The Rock succeeded in Wrestling for the same reasons he’s now succeeding in film. He has enough natural talent to make it, but he backs it up with hard work and he has charisma in spades. I was only just starting to watch wrestling then and only watched for a few years anyway, but it quickly became clear that what makes a big personality, at least in that era, was mic skills. Stone Cold wasn’t all that great of a wrestler, but he had a character that people bought into, and he could cut a good promo. The Rock has some of the best mic skills I’d ever seen. And like said upthread, he developed a whole set of quotable catch phrases and iconic moves, probably largely due to how effectively he delivered them, that helped draw the crowd into his performances.

That his first gimmick didn’t fly so well isn’t a big deal. A lot of wrestlers who go on to have successful careers had some pretty awful gimmicks along the way. For instance, off the top of my head, I know that Kane’s first gimmick was that he was a dentist, something like Dr. Ivan Yankem. Terrible, but he had the physique and talent to get another shot.

But, seriously, as hard as he works, with his talent, hard work, determination, charisma, mic skills, physique, and good looks, not to mention that he has legacy in the business… there was pretty much no way he WASN’T going to succeed. He exceeded what that might have predicted, but seeing where he is now, I think he really is a once in a generation type of talent.

And I say all of this as someone who found the excessive audience participation very grating when I started watching and found cheap pops annoying, so I hated him, even as a face, but he eventually won me over and I looked forward to watching him and missed him when he left. Though, I haven’t watching in probably a dozen years now.

Kanes second shot was as “Fake Diesel”.

This one’s easy: he’s funny.

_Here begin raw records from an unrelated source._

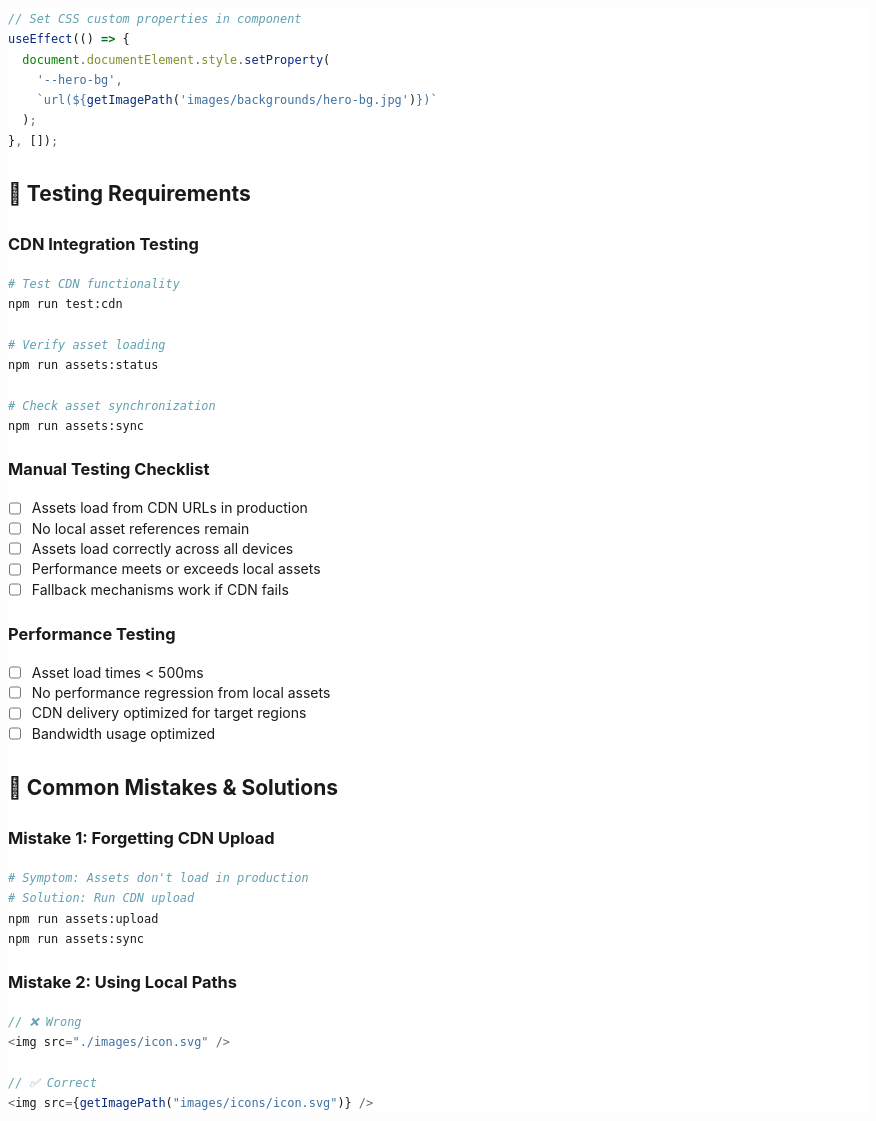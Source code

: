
 ```typescript
// Set CSS custom properties in component
useEffect(() => {
  document.documentElement.style.setProperty(
    '--hero-bg', 
    `url(${getImagePath('images/backgrounds/hero-bg.jpg')})`
  );
}, []);
```

## 🧪 **Testing Requirements**

### CDN Integration Testing
```bash
# Test CDN functionality
npm run test:cdn

# Verify asset loading
npm run assets:status

# Check asset synchronization
npm run assets:sync
```

### Manual Testing Checklist
- [ ] Assets load from CDN URLs in production
- [ ] No local asset references remain
- [ ] Assets load correctly across all devices
- [ ] Performance meets or exceeds local assets
- [ ] Fallback mechanisms work if CDN fails

### Performance Testing
- [ ] Asset load times < 500ms
- [ ] No performance regression from local assets
- [ ] CDN delivery optimized for target regions
- [ ] Bandwidth usage optimized

## 🚨 **Common Mistakes & Solutions**

### Mistake 1: Forgetting CDN Upload
```bash
# Symptom: Assets don't load in production
# Solution: Run CDN upload
npm run assets:upload
npm run assets:sync
```

### Mistake 2: Using Local Paths
```typescript
// ❌ Wrong
<img src="./images/icon.svg" />

// ✅ Correct
<img src={getImagePath("images/icons/icon.svg")} />
```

The Rock is a true entertainer. He was hilarious and knew how to play the crowd. People loved to hate him and, as mentioned by others, when he turned babyface people loved him. You won’t get bored watching the Rock’s promos or watching him in the ring. This is WWE’s problem now - boring characters.

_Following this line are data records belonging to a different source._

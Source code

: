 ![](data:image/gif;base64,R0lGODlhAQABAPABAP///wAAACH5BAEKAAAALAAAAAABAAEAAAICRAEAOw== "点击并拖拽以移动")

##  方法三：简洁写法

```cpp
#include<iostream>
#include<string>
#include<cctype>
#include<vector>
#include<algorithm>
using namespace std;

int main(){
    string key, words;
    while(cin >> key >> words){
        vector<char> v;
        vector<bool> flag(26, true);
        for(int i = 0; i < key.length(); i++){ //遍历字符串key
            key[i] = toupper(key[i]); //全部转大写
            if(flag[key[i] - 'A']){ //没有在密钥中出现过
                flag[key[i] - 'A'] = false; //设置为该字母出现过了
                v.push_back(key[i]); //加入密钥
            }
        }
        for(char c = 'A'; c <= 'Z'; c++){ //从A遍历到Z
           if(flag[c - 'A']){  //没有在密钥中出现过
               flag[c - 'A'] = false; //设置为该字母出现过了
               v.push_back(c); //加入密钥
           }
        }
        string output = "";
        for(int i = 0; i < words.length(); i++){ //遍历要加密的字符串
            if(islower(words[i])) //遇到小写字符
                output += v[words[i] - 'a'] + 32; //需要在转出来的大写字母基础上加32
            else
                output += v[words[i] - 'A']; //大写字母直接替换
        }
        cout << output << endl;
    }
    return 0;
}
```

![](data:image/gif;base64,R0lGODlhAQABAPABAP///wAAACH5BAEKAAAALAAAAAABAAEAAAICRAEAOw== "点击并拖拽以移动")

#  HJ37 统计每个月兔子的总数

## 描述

A profile of him in “Fortune” back in 2014

Got to rassle with seven of nine in second worst Star Trek Voyager, and yes we saw it

Two pieces of evidence that pretty much tell the entire tale: this has nothing to do with wrestling. this does

Basically he’s a natural entertainer. Combine that with the fact that he is, to be blunt, stupidly handsome, has an amazing physique, and that he worked really well with Stone Cold Steve Austin and Triple H, the other massive stars of the time. He also kept in mind that wrestling is supposed to be fun.

Women love him for some reason. Anytime that happens it’s an unstoppable force. Think tom brady. Brad pitt, the guy from the wire, Denzel Washington, etc.

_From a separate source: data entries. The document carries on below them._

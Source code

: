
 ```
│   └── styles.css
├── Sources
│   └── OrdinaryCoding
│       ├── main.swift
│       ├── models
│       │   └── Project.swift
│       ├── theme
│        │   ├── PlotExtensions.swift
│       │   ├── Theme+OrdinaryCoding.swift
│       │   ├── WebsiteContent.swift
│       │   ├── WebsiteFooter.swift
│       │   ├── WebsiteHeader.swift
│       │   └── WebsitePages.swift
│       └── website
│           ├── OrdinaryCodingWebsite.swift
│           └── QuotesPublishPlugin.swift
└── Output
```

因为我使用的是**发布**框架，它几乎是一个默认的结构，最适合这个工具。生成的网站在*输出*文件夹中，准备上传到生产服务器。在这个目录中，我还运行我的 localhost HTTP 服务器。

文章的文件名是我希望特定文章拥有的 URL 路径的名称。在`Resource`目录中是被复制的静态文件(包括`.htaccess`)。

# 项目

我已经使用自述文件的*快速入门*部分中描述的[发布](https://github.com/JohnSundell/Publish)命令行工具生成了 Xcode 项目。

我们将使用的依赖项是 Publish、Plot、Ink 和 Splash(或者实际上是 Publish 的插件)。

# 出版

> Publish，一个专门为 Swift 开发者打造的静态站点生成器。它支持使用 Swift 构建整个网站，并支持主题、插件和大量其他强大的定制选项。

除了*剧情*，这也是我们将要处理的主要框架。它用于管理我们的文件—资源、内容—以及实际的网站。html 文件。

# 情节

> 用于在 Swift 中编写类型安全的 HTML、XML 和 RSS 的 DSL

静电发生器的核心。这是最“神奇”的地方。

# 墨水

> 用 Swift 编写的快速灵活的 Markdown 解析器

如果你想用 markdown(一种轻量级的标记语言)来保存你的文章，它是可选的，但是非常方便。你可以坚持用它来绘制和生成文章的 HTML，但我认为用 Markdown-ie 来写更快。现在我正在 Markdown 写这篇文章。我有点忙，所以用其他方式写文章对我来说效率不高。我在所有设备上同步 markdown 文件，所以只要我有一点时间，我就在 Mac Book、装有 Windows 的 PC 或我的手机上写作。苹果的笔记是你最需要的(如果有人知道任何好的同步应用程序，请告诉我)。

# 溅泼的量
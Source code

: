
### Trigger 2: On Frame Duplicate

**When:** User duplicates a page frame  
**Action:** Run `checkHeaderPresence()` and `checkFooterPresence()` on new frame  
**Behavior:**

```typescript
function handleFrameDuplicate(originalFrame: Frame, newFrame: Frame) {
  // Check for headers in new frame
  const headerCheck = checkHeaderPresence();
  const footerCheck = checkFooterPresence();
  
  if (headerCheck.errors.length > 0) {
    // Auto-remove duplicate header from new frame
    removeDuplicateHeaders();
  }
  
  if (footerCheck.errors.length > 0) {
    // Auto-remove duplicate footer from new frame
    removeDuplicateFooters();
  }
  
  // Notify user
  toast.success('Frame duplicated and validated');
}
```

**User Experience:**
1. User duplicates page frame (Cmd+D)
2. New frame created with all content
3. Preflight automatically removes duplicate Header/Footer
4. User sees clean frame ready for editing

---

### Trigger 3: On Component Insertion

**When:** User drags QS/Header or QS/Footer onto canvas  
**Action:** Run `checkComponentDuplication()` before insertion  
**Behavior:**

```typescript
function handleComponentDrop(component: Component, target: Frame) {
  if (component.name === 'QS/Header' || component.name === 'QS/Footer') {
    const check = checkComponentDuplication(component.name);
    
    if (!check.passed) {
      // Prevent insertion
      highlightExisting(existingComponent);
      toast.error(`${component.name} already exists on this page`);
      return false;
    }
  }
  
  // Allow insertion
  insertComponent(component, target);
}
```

his family legacy – his father and grandfather were wrestlers and he had swag – he was a memorable childhood wwe star

And also, as Roman Reigns and Billy Gunn prove, if Vince really, really wants to make someone a star they’ll get endless opportunities.

What happened with Rocky was that as a face he was just milquetoast. He wasn’t very talented yet, so the matches were boring, he had a stupid finisher( shoulderbreaker, yawn), and he was pushed down the fans’ throats and so they reacted badly to him.

Then he joins the Nation, the fans can boo him for actually being a bad guy, he starts coming up with awesome catchphrases(although he didn’t get really good at promos until 1999 or so), and even his ring work just bled arrogance. And the best part is that the Rock didn’t just turn heel and face like a lot of wrestlers do. He always evolved in ways that made sense. So the fans not only got a better wrestler and a cooler bad guy, but they also got one who didn’t insult their intelligence. He was still actually pretty heelish when he teamed with Mick Foley, but he was so cool that fans loved him anyway. Despite the fact that he treated Mick like shit. He didn’t turn full on face until Foley was retired by HHH.

Edge is quite good in Haven and I’d happily watch him in other things.